Kris ließ sich ebenfalls auf seinem Stuhl nieder und mischte sich erst einmal eine Apfelschorle. Die Röte war niedlich an Rudy, doch er biss sich auf die Zunge, um nichts Dummes zu sagen. Seinen Nachbarn musste er ja nicht gleich wieder vergraulen. Und weil er einen Themenwechsel erkannte, wenn er ihn hörte, ging er darauf ein. "Lass es dir schmecken", wünschte er erst einmal und trank etwas, denn das hatte er während dem Kochen vernachlässigt. "Granny hat das Geschenk an den Pfleger weitergegeben und dem sind wohl laut ihren Erzählungen beinahe die Augen aus dem Kopf gefallen. Er hat sich tierisch gefreut. Ich fürchte, du wirst neue Kunden bekommen. Vielleicht solltest du dich auf Hausbesuche einstellen", neckte er grinsend. Er traute seiner Granny durchaus zu, so etwas zu fragen. Für die Bewohner, die nicht so gut laufen konnten.

 

Der Braunhaarige erwiderte den Wunsch und probierte den Salat. Das Dressing war sehr lecker. Da hatte sich Kris wirklich Mühe gegeben, wenn es drei Gänge gab. Ein Hauptgang hätte ihm völlig gereicht. Jetzt war es wohl zu spät, das hätte er direkt bei der Einladung sagen sollen. "Meinst du? Ich hab Mrs. Kelso immer noch nicht besucht. Das muss ich jetzt wirklich machen. Sonst nimm sie mir das noch übel." Und er mochte die alte Dame wirklich gern. Nur weil sie jetzt nicht mehr im Apartmenthaus wohnte, durfte diese flüchtige Bekanntschaft nicht einfach einschlafen.

 

"Wir feiern ihren Geburtstag in zwei Wochen zusammen. Ich nehme dich gerne im Auto mit. Sie wird wohl im Altersheim feiern. Wir haben noch nicht darüber gesprochen. Überleg es dir", bot Kris an und dann aßen sie erst einmal den Salat.
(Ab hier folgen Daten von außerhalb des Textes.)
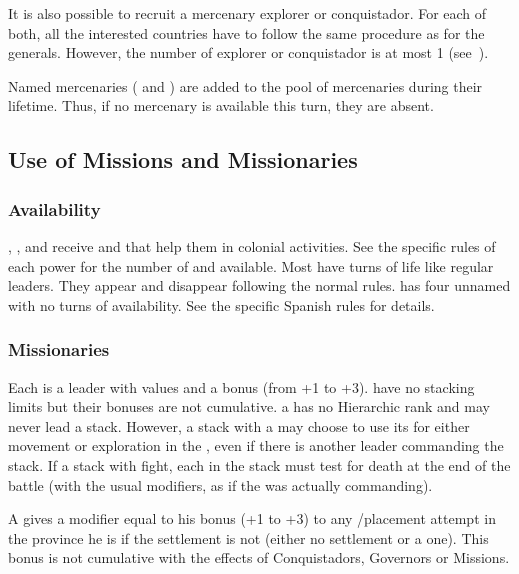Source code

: \aparag It is also possible to recruit a mercenary explorer or
conquistador. For each of both, all the interested countries have to follow
the same procedure as for the generals.
\bparag However, the number of explorer or conquistador is at most 1
(see~).  

\aparag[] [BLP] Named mercenaries ( and ) are
added to the pool of mercenaries during their lifetime. Thus, if no mercenary
\LeaderE is available this turn, they are absent.




\subsection{Use of Missions and Missionaries}
\subsubsection{Availability}
\aparag \SPA, \POR, \FRA and \ANG receive \LeaderMis and  that
help them in colonial activities. See the specific rules of each power for the
number of \LeaderMis and  available.
\bparag Most \LeaderMis have turns of life like regular leaders. They appear
and disappear following the normal rules.
\bparag \HIS has four unnamed \LeaderMis with no turns of availability. See
the specific Spanish rules for details.

\subsubsection{Missionaries}
 Each \LeaderMis is a leader with values and
a bonus (from +1 to +3). \LeaderMis have no stacking limits but their bonuses
are not cumulative.
\bparag a \LeaderMis has no Hierarchic rank and may never lead a stack.
\bparag However, a stack with a \LeaderMis may choose to use its \Man for
either movement or exploration in the \ROTW, even if there is another leader
commanding the stack.
\bparag If a stack with \LeaderMis fight, each \LeaderMis in the stack must
test for death at the end of the battle (with the usual modifiers, as if the
\LeaderMis was actually commanding).

\aparag[Colonisation.] A \LeaderMis gives a modifier equal to his bonus (+1 to
+3) to any \TP/\COL placement attempt in the province he is if the settlement
is not \Faceplus (either no settlement or a \Facemoins one).
\bparag This bonus is not cumulative with the effects of Conquistadors,
Governors or Missions.


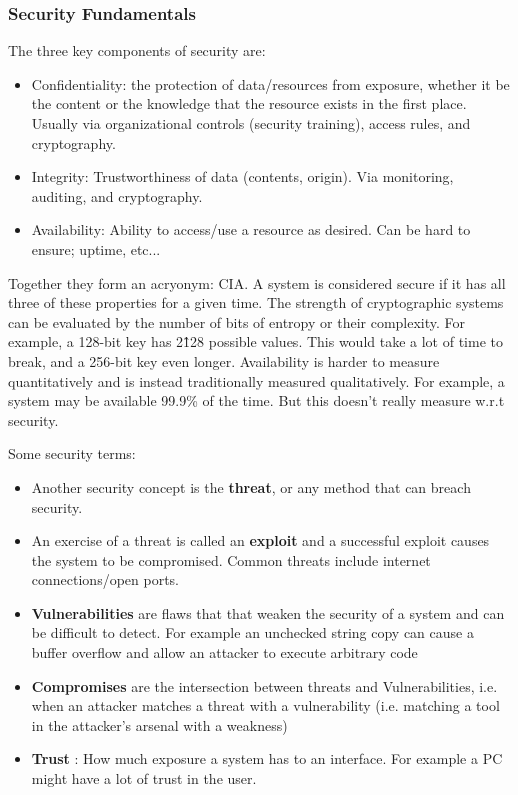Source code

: \documentclass[../notes.tex]{subfiles}
\begin{document}
\subsubsection{Security Fundamentals}

The three key components of security are:

\begin{itemize}
    \item Confidentiality: the protection of data/resources from exposure, whether it be the content or the knowledge that the resource exists in the first place. Usually via organizational controls (security training), access rules, and cryptography.
    \item Integrity: Trustworthiness of data (contents, origin). Via monitoring, auditing, and cryptography.
    \item Availability: Ability to access/use a resource as desired. Can be hard to ensure; uptime, etc...
\end{itemize}

Together they form an acryonym: CIA. A system is considered secure if it has all three of these properties for a given time.
The strength of cryptographic systems can be evaluated by the number of bits of entropy or their complexity. For example, a 128-bit key has 2\^128 possible values. This would take a lot of time to break, and a 256-bit key even longer.
Availability is harder to measure quantitatively and is instead traditionally measured qualitatively. For example, a system may be available 99.9\% of the time. But this doesn't really measure w.r.t security.


Some security terms:
\begin{itemize}
    \item Another security concept is the \textbf{threat}, or any method that can breach security.
    \item An exercise of a threat is called an \textbf{exploit}  and a successful exploit causes the system to be compromised. Common threats include internet connections/open ports.
    \item \textbf{Vulnerabilities}  are flaws that that weaken the security of a system and can be difficult to detect. For example an unchecked string copy can cause a buffer overflow and allow an attacker to execute arbitrary code
    \item \textbf{Compromises} are the intersection between threats and Vulnerabilities, i.e. when an attacker matches a threat with a vulnerability (i.e. matching a tool in the attacker's arsenal with a weakness)
    \item \textbf{Trust} : How much exposure a system has to an interface. For example a PC might have a lot of trust in the user.
\end{itemize}
\end{document}
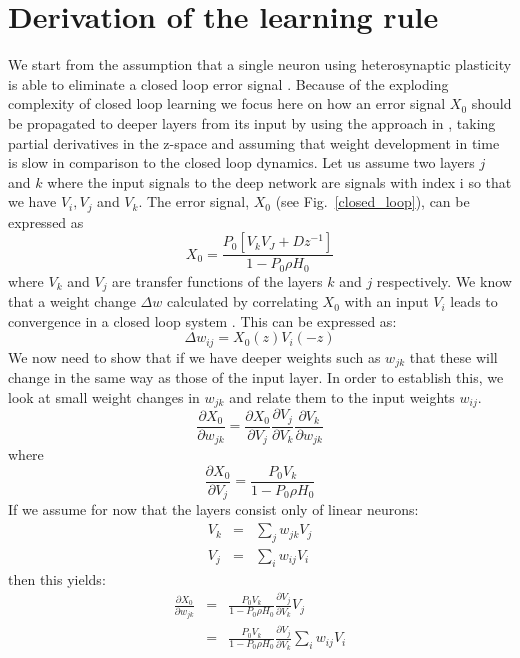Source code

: \documentclass[Afour,sageh,times]{sagej}
\begin{document}
\section{Derivation of the learning rule}
We start from the assumption that a single neuron using heterosynaptic
plasticity is able to eliminate a closed loop error signal
\cite{Porr2006ICO}. Because of the exploding complexity of closed loop
learning we focus here on how an error signal $X_0$ should be propagated
to deeper layers from its input by using the approach in
\cite{Mehta1986}, taking partial derivatives in the z-space and
assuming that weight development in time is slow in comparison to the
closed loop dynamics.  Let us assume two layers $j$ and $k$ where the
input signals to the deep network are signals with index i so that we
have $V_i, V_j$ and $V_k$. The error signal, $X_0$ (see
Fig.~\ref{closed_loop}), can be expressed as
\begin{equation}
  X_0 = \frac{P_0 \left[ V_k V_J + D z^{-1} \right]}{1-P_0 \rho H_0}
\end{equation}
where $V_k$ and $V_j$ are transfer functions of the layers $k$ and $j$
respectively. We know that a weight change $\Delta w$ calculated by
correlating $X_0$ with an input $V_i$ leads to convergence in a closed
loop system \cite{Porr2006ICO}. This can be expressed as:
\begin{equation}
  \Delta w_{ij} = X_0(z) V_i(-z)
\end{equation}
We now need to show that if we have deeper weights such as $w_{jk}$
that these will change in the same way as those of the input layer. In
order to establish this, we look at small weight changes in $w_{jk}$
and relate them to the input weights $w_{ij}$.
\begin{equation}
    \frac{\partial X_0}{\partial w_{jk}} =
    \frac{\partial X_0}{\partial V_j}
    \frac{\partial V_j}{\partial V_k}
    \frac{\partial V_k}{\partial w_{jk}}
\end{equation}    
where
\begin{equation}
\frac{\partial X_0}{\partial V_j} = \frac{P_0 V_k}{1-P_0 \rho H_0}
\end{equation}
If we assume for now that the layers consist only of linear neurons:
\begin{eqnarray}
  V_k &=& \sum_j w_{jk} V_j \\
  V_j &=& \sum_i w_{ij} V_i
\end{eqnarray}
then this yields:
\begin{eqnarray}
    \frac{\partial X_0}{\partial w_{jk}} &=&
    \frac{P_0 V_k}{1-P_0 \rho H_0}
    \frac{\partial V_j}{\partial V_k}
    V_j \\
                                        &=&
    \frac{P_0 V_k}{1-P_0 \rho H_0}
    \frac{\partial V_j}{\partial V_k}
    \sum_i w_{ij} V_i
\end{eqnarray}    
\end{document}
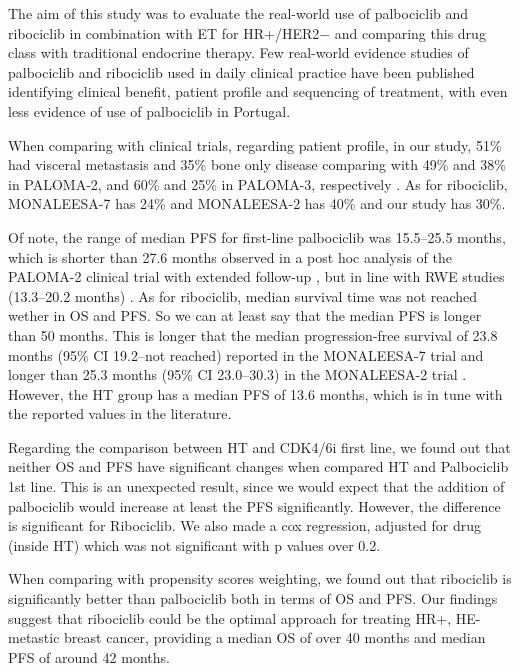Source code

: The aim of this study was to evaluate the real-world use of palbociclib and ribociclib in combination with ET for HR+/HER2$-$ and comparing this drug class with traditional endocrine therapy. Few real-world evidence studies of palbociclib and ribociclib used in daily clinical practice have been published identifying clinical benefit, patient profile and sequencing of treatment, with even less evidence of use of palbociclib in Portugal.

When comparing with clinical trials, regarding patient profile, in our study, 51\% had visceral metastasis and 35\% bone only disease comparing with 49\% and 38\% in PALOMA-2, and 60\% and 25\% in PALOMA-3, respectively \cite{rugoImpactPalbociclibLetrozole2018,cristofanilliFulvestrantPalbociclibFulvestrant2016a}.
As for ribociclib, MONALEESA-7 \cite{tripathyRibociclibEndocrineTherapy2018} has 24\% and MONALEESA-2 has 40\% \cite{hortobagyiUpdatedResultsMONALEESA22018} and our study has 30\%.



Of note, the range of median PFS for first-line palbociclib was 15.5–25.5 months, which is shorter than 27.6 months observed in a post hoc analysis of the PALOMA-2 clinical trial with extended follow-up \cite{rugoImpactPalbociclibLetrozole2018}, but in line with RWE studies (13.3–20.2 months) \cite{harbeckCDK4InhibitorsHR2021}.
As for ribociclib, median survival time was not reached wether in OS and PFS. So we can at least say that the median PFS is longer than 50 months. This is longer that the median progression-free survival of 23.8 months (95\% CI 19.2–not reached) reported in the MONALEESA-7 trial \cite{tripathyRibociclibEndocrineTherapy2018} and longer than  25.3 months (95\% CI 23.0–30.3) in the MONALEESA-2 trial \cite{hortobagyiUpdatedResultsMONALEESA22018}. However, the HT group has a median PFS of 13.6 months, which is in tune with the reported values in the literature.

Regarding the comparison between HT and CDK4/6i first line, we found out that neither OS and PFS have significant changes when compared HT and Palbociclib 1st line. This is an unexpected result, since we would expect that the addition of palbociclib would increase at least the PFS significantly.
However, the difference is significant for Ribociclib. We also made a cox regression, adjusted for drug (inside HT) which was not significant with p values over 0.2.

When comparing with propensity scores weighting, we found out that ribociclib is significantly better than palbociclib both in terms of OS and PFS. Our findings suggest that ribociclib could be the optimal approach for treating HR+, HE- metastic breast cancer, providing a median OS of over 40 months and median PFS of around 42 months. 


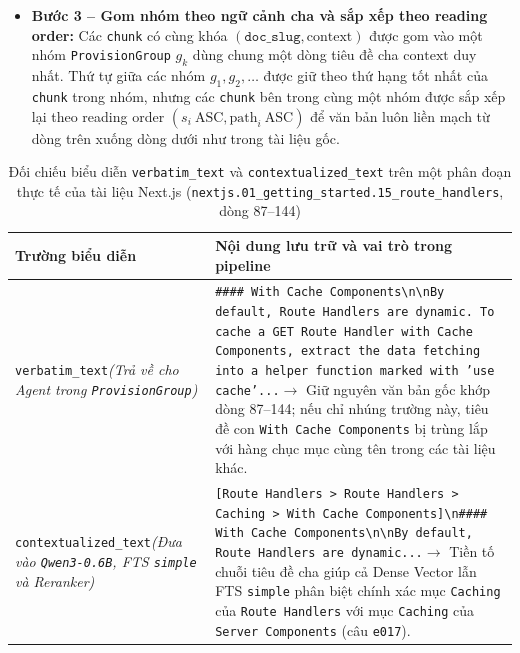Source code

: \begin{itemize}
    \item \textbf{Bước 3 -- Gom nhóm theo ngữ cảnh cha và sắp xếp theo reading order:} Các \texttt{chunk} có cùng khóa $(\texttt{doc\_slug}, \text{context})$ được gom vào một nhóm \texttt{ProvisionGroup} $g_k$ dùng chung một dòng tiêu đề cha $\text{context}$ duy nhất. Thứ tự giữa các nhóm $g_1, g_2, \dots$ được giữ theo thứ hạng tốt nhất của \texttt{chunk} trong nhóm, nhưng các \texttt{chunk} bên trong cùng một nhóm được sắp xếp lại theo reading order $(s_i\ \text{ASC}, \text{path}_i\ \text{ASC})$ để văn bản luôn liền mạch từ dòng trên xuống dòng dưới như trong tài liệu gốc.
\end{itemize}

\begin{table}[H]
\centering
\caption{Đối chiếu biểu diễn \texttt{verbatim\_text} và \texttt{contextualized\_text} trên một phân đoạn thực tế của tài liệu Next.js (\texttt{nextjs.01\_getting\_started.15\_route\_handlers}, dòng 87--144)}
\label{tab:ctx_vs_verb}
\footnotesize\setlength{\tabcolsep}{4.5pt}\begin{tabularx}{\textwidth}{>{\raggedright\arraybackslash}p{3.6cm}>{\raggedright\arraybackslash}X}
\toprule
\textbf{Trường biểu diễn} & \textbf{Nội dung lưu trữ và vai trò trong pipeline} \\
\midrule
\texttt{verbatim\_text}\newline\textit{(Trả về cho Agent trong \texttt{ProvisionGroup})} & \texttt{\#\#\#\# With Cache Components\textbackslash n\textbackslash nBy default, Route Handlers are dynamic. To cache a GET Route Handler with Cache Components, extract the data fetching into a helper function marked with 'use cache'...}\newline$\rightarrow$ Giữ nguyên văn bản gốc khớp dòng 87--144; nếu chỉ nhúng trường này, tiêu đề con \texttt{With Cache Components} bị trùng lắp với hàng chục mục cùng tên trong các tài liệu khác. \\
\addlinespace[3pt]
\texttt{contextualized\_text}\newline\textit{(Đưa vào \texttt{Qwen3-0.6B}, FTS \texttt{simple} và Reranker)} & \texttt{[Route Handlers > Route Handlers > Caching > With Cache Components]\textbackslash n\#\#\#\# With Cache Components\textbackslash n\textbackslash nBy default, Route Handlers are dynamic...}\newline$\rightarrow$ Tiền tố chuỗi tiêu đề cha giúp cả Dense Vector lẫn FTS \texttt{simple} phân biệt chính xác mục \texttt{Caching} của \texttt{Route Handlers} với mục \texttt{Caching} của \texttt{Server Components} (câu \texttt{e017}). \\
\bottomrule
\end{tabularx}
\end{table}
Bevor der noch ganz warm und das Hühnchen kalt wurde. Musste wirklich nicht sein, wo er sich so eine Mühe gemacht hatte.

 

Rudy beschloss, nach dem Essen auf das Angebot zurück zu kommen. Es duftete nämlich lecker nach Huhn und er hatte Hunger. Zum Mittag hatte es nur kurz ein Sandwich gegeben. Schnell waren die Teller geleert und er ließ es sich nicht nehmen, seinen in die Spüle zu stellen. Er war hier zwar Gast, aber deswegen musste er sich ja nicht von hinten und vorne bedienen lassen. Das war einfach nicht sein Ding. So hatte man ihn nicht erzogen und damit wollte er jetzt nicht anfangen. Lachend ließ er sich von Kris wieder an seinen Platz scheuchen, als er Anstalten machte, seinen Teller selbst richten zu wollen. Das schien ein absolutes No-Go für seinen Gastgeber zu sein, also ließ er sich brav bedienen.

 

Energisch scheuchte er Rudy wieder an den Tisch, als der allen Ernstes selbst anpacken wollte. "Du bist Gast und als solcher lässt du dich gefälligst brav bedienen, sonst geraten wir beide ernsthaft aneinander", drohte der Blonde und stellte seinen Teller selbst in die Spüle. Zwei neue wurden gegriffen und der Ältere drapierte kunstvoll die Zitronenhuhnteilchen mit dem Reis. Noch etwas Sauce darüber und sie konnten Essen. "Ich hoffe, es ist nicht zu sauer", murmelte der Blonde und stellte beide Teller ab. Das hoffte er wirklich, denn sauer machte nicht lustig. Und es sollte doch seinem Nachbarn schmecken. Als Dankeschön für den Schrankaufbau.

 

"Bestimmt nicht. Es riecht schon lecker, da kann es ja nur schmecken", erwiderte Rudy und probierte auch gleich. Nur schwer konnte er sich das genießende Stöhnen verkneifen. "Wirklich... wirklich lecker", lobte der Braunhaarige. So lecker hatte er zuletzt bei Mrs. Kelso gegessen. Vielleicht... aber nur vielleicht, sollte er doch einen Kochkurs besuchen, um selbst kochen zu können. Gesünder als der Fertigfraß war es allemal. Da musste er sich mal schlau machen.

 

Und der Nachtisch erst. Der Cheesecake war wirklich ein Gedicht. "Mein Kompliment an den Küchenchef. Absolut lecker", erklärte Rudy, als er vollgefressen den leeren Teller von sich schob. "Und ich würde gerne das Angebot des Fahrdienstes annehmen. Das Geschenk für Mrs. Kelso hab ich schon in meiner Wohnung. Sag einfach Bescheid, wann du genau fahren willst. Ich nehme an, ihr seid zum Kaffee verabredet?"

 

"Perfekt, das wird Granny freuen. Sie hat auf die 3 Uhr geladen", freute sich der Blonde. Sie hatten ein bisschen gesprochen und die alte Dame hielt viel von ihrem Nachbarn. Da konnte er ihn auch einladen. Ohne das seine Granny was davon wusste, das war ein schönes Geschenk. Und trotzdem musste er ihr noch etwas besorgen. Es würde sich schon etwas finden. Er hatte noch ein paar Tage Zeit.

 

Schnell räumte er die Sachen in die Spüle. Das konnte er auch später noch abwaschen wenn er wieder allein war. "Jetzt gibt es eine exklusive Führung durch meine Wohnung. Darf ich bitten?" Das belustigte Lachen von Rudy hallte durch die Küche, während sich Kris wieder aus seiner spöttischen Verbeugung erhob. Sie waren wohl wirklich auf einer Wellenlänge.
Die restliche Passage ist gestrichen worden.